March 1, 2013 Topic: Society Regions: China

Mo Yan's Delicate Balancing Act

Mini Teaser: China's Nobel-winning writer has been heavily criticized for being too close to the regime. Yet a close reading of his work shows he's far more complicated than his critics think.

by Author(s): Sabina Knight

TWENTY YEARS ago, on my first day in a PhD program, my mentor Joseph Lau gave me a stack of ten novels. When I expressed doubts about fitting in this leisure reading on top of my coursework, he held up Mo Yan’s Republic of Wine and shook the book at me. “This writer is going to win the Nobel Prize,” he said. Such was the impact of Mo Yan’s writing on those familiar with it long before he won the Nobel Prize in Literature in 2012. Yet, since winning the prize, Mo Yan has become a scapegoat for the sins of the regime in which he must survive. Mo’s literary range and philosophical depth have received little attention in the recent flurry of press coverage, which has concentrated on his apparent acquiescence to the Chinese government’s repression of dissidents. Secure in the comfort of Western freedoms, myriad writers have lambasted Mo for his public statements and silences. Few writers have noted that Western authors seldom are judged on their politics or that writers in China have reasons for working within as well as outside of the system.
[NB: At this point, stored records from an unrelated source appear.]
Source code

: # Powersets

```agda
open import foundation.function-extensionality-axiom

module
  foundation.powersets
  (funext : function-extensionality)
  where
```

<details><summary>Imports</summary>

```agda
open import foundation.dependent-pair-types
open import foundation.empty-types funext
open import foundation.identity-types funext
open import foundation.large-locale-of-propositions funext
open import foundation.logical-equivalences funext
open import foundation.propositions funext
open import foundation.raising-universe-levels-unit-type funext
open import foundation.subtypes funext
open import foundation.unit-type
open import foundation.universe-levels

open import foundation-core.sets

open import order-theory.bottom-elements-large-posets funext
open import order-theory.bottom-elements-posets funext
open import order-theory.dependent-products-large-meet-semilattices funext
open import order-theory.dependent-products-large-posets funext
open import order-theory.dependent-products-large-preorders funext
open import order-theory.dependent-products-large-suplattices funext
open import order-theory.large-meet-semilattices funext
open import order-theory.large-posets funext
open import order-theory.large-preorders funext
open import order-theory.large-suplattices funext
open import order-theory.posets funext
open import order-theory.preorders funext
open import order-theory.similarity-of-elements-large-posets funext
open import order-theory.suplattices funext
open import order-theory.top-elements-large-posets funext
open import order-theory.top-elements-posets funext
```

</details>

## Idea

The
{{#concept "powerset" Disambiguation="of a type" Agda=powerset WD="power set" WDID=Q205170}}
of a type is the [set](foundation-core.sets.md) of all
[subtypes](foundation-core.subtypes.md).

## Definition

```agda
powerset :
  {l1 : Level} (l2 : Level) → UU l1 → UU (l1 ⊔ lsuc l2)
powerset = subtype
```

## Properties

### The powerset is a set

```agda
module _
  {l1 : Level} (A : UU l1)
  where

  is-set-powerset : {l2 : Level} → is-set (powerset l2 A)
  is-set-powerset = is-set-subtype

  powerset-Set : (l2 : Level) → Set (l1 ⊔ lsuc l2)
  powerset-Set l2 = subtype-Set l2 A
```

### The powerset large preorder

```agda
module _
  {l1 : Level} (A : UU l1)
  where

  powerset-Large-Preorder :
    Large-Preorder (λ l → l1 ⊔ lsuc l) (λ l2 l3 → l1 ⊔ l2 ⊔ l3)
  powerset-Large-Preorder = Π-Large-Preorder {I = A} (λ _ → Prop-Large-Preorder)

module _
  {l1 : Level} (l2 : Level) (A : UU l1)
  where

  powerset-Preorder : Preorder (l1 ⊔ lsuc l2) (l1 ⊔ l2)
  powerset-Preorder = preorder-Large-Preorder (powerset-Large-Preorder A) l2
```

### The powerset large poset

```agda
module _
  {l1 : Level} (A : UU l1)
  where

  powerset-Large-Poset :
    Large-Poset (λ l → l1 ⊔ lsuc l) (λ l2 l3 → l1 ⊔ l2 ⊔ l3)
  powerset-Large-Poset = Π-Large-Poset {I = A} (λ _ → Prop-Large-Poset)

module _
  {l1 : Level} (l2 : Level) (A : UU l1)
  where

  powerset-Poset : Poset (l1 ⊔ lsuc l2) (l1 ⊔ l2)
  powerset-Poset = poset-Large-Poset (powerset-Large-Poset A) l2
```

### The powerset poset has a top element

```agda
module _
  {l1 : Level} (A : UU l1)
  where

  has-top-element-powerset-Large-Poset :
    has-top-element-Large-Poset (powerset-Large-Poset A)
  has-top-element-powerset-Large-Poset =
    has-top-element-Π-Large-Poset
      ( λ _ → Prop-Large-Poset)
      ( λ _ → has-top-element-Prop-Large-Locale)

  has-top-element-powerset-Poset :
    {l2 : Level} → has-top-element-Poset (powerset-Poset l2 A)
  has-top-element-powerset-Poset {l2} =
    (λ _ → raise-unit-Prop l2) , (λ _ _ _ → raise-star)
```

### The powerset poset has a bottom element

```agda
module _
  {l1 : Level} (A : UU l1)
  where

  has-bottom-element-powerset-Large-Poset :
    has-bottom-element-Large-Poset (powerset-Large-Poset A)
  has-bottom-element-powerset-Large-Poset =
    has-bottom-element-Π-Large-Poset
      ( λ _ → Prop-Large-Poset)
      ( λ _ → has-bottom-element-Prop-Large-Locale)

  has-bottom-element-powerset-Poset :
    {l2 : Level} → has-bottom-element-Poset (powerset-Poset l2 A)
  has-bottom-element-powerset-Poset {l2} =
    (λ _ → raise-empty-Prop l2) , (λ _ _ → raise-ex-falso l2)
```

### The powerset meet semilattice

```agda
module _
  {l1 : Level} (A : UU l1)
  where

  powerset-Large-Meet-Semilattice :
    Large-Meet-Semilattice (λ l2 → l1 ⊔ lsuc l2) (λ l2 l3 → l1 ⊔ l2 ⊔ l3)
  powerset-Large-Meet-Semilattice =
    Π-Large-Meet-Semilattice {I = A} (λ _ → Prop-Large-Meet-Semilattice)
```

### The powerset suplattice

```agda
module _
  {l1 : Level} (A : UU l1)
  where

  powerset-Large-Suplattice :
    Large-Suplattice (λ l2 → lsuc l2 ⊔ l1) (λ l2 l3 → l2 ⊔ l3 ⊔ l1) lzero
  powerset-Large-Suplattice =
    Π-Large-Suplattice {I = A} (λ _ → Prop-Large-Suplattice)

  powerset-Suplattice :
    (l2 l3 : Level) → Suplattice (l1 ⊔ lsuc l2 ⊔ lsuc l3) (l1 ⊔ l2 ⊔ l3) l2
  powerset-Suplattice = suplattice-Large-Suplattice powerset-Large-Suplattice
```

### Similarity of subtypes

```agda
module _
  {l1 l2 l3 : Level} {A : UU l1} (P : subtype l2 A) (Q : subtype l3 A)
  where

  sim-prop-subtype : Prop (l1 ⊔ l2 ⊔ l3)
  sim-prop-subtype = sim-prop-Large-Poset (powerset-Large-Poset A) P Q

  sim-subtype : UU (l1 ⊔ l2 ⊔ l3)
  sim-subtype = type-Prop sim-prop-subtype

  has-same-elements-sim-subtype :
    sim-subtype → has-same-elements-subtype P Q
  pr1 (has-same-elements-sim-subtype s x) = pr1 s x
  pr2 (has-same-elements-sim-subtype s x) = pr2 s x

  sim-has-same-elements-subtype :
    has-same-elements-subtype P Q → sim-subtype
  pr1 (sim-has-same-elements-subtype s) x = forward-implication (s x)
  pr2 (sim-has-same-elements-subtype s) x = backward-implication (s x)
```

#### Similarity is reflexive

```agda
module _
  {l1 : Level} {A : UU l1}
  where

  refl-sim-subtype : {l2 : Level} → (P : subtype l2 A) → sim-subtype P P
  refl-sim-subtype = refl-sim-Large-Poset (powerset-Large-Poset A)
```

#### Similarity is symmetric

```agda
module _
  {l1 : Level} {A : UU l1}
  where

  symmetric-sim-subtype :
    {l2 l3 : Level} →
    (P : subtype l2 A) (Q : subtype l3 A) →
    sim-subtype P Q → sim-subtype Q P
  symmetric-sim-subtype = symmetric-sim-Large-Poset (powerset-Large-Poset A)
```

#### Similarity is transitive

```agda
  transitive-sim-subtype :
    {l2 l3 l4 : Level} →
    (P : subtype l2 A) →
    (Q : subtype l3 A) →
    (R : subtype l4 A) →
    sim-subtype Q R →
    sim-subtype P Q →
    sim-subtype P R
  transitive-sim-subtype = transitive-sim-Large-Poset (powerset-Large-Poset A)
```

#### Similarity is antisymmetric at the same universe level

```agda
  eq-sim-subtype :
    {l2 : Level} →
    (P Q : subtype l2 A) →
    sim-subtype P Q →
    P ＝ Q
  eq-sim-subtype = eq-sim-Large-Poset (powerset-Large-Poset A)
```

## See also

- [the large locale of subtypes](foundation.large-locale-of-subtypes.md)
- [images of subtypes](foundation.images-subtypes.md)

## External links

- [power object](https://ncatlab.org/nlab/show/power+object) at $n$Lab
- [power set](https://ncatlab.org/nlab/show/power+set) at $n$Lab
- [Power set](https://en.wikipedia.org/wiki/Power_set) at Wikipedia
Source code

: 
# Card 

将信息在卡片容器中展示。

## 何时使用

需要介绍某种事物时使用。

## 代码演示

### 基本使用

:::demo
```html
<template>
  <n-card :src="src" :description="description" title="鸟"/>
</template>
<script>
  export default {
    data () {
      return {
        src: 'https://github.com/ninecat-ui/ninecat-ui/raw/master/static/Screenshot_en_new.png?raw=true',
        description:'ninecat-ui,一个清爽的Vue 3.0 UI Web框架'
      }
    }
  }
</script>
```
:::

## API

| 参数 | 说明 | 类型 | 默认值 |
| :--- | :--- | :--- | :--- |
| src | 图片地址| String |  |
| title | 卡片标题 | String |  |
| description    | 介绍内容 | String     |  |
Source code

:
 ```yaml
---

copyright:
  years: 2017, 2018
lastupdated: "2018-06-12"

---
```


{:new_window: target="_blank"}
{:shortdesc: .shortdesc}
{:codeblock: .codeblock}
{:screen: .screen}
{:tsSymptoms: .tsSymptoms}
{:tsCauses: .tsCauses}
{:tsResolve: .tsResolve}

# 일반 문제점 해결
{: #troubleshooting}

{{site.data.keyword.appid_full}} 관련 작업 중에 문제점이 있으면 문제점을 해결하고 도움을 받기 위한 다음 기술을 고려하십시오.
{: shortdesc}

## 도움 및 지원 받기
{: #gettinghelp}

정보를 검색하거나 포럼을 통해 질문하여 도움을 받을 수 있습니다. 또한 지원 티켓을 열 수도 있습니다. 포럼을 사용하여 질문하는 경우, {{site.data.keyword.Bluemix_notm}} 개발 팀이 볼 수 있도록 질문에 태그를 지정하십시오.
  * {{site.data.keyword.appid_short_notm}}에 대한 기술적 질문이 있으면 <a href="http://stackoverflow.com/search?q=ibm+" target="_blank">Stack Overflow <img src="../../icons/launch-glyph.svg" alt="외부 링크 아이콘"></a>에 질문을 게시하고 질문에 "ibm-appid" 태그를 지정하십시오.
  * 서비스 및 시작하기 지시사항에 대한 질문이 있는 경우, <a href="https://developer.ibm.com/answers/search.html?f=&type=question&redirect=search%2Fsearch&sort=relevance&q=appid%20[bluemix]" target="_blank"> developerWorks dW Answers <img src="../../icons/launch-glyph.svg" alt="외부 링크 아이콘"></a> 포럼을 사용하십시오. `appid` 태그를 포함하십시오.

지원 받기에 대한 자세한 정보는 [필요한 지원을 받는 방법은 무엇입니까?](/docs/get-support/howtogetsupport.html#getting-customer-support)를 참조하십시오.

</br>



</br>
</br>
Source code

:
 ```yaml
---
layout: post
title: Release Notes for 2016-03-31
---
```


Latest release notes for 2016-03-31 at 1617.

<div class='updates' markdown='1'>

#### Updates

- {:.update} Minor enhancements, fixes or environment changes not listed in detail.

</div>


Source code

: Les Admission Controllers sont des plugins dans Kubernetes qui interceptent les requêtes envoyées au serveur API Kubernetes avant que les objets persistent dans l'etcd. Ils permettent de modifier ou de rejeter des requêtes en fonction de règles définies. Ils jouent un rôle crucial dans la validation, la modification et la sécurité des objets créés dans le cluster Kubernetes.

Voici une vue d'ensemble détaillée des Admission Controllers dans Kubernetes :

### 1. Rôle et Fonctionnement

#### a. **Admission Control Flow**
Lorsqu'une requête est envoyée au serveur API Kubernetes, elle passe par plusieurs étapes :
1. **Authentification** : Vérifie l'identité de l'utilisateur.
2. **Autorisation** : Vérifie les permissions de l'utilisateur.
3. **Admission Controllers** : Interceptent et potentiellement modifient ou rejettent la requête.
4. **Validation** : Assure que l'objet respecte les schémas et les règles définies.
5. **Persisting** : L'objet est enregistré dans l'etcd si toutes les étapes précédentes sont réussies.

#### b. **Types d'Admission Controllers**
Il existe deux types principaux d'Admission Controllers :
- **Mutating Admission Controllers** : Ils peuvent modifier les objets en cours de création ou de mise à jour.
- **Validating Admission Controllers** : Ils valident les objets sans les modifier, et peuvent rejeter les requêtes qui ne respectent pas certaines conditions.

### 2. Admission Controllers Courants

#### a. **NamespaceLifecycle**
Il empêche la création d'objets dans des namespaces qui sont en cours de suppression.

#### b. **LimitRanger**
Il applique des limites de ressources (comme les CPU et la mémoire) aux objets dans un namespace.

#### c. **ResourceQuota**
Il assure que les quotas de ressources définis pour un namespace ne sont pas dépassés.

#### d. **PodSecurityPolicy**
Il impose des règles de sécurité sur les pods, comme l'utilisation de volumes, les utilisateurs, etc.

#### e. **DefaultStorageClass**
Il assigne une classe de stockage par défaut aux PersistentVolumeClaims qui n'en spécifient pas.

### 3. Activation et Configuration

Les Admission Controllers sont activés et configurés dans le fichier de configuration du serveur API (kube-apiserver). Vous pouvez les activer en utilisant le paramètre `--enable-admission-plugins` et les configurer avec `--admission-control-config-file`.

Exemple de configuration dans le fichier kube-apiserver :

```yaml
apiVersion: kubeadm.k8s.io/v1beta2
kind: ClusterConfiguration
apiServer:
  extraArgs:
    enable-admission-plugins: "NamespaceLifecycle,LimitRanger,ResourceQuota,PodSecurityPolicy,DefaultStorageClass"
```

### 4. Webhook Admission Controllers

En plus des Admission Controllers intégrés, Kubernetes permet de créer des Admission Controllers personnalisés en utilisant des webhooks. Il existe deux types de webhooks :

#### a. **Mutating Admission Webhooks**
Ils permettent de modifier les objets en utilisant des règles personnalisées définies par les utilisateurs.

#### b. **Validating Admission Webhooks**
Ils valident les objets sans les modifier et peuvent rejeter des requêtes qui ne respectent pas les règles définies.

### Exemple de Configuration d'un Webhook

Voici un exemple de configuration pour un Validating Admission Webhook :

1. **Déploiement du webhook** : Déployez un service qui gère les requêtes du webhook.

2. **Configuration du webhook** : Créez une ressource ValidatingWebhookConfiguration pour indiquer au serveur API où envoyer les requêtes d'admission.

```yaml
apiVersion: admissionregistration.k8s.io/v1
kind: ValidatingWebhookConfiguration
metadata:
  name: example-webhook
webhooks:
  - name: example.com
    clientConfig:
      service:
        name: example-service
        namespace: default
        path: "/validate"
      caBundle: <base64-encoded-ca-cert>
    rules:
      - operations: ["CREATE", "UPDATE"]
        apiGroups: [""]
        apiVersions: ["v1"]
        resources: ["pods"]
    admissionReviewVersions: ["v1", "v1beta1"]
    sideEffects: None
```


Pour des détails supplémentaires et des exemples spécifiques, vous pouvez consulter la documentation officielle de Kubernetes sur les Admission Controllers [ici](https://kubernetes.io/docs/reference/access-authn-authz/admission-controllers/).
In any event, Mo Yan now operates under heightened scrutiny. Indeed, the honor was triumphantly embraced by Beijing as the long-awaited global acknowledgement of China’s return, not only as an economic powerhouse but as a cultural leader. Mo’s was the first Nobel Prize in Literature ever awarded to a Chinese citizen. (The dissident Gao Xingjian had taken French citizenship by the time he won the 2000 prize.) Its belatedness was much discussed in light of China’s rich literary heritage and cultural renaissance of recent decades. Literature is a fundamental part of what Chinese officials call their country’s “national rejuvenation.”

Mo’s literary legacy offers a rare window into this larger cultural-political mission, and to judge him by his public actions neglects much that can be learned from his work, which traces China’s history of the twentieth and twenty-first centuries.

Mo Yan won the Nobel Prize for his writing, not for political engagement. This essay thus offers a perspective on his politics based not on a few symbolic acts but on a close reading of his literary works. “For a writer,” Mo said in accepting his prize, “the best way to speak is by writing. You will find everything I need to say in my works.” These works offer keen insights into truth telling, the role of the writer, history’s horrors, destiny and human will. They also reflect Mo’s uses of tradition and modernism, his portrayals of sensuality, aggression and violence, and his views on individual conscience. Thanks to the herculean efforts of master translator Howard Goldblatt (whose translations I quote below), English-language readers can appreciate Mo’s powerful fiction.

Controversy over Mo’s prize highlights the difficult position of writers in today’s China. His speeches and interviews may offer an understanding of his choices, but his fiction offers his most penetrating comments on writing, truth telling and accommodation to government censorship. In his 1989 short story “Abandoned Child,” a bus driver recounts how he was once disciplined for telling the truth. When serving in the army, the driver crashed a jeep into a tree after looking in the rearview mirror to find the deputy chief of staff feeling up the commander’s wife. Ordered to file a report, the driver did not spare the truth: “I lost my bearings when I saw the deputy chief of staff feel the woman up, and crashed the jeep. It was all my fault.” But his political instructor swore at him, whacked him on the head and ordered him to redo the report. Asked by the narrator if he did so, the driver replies, “No fuckin’ way! He wrote it for me, and I copied it.”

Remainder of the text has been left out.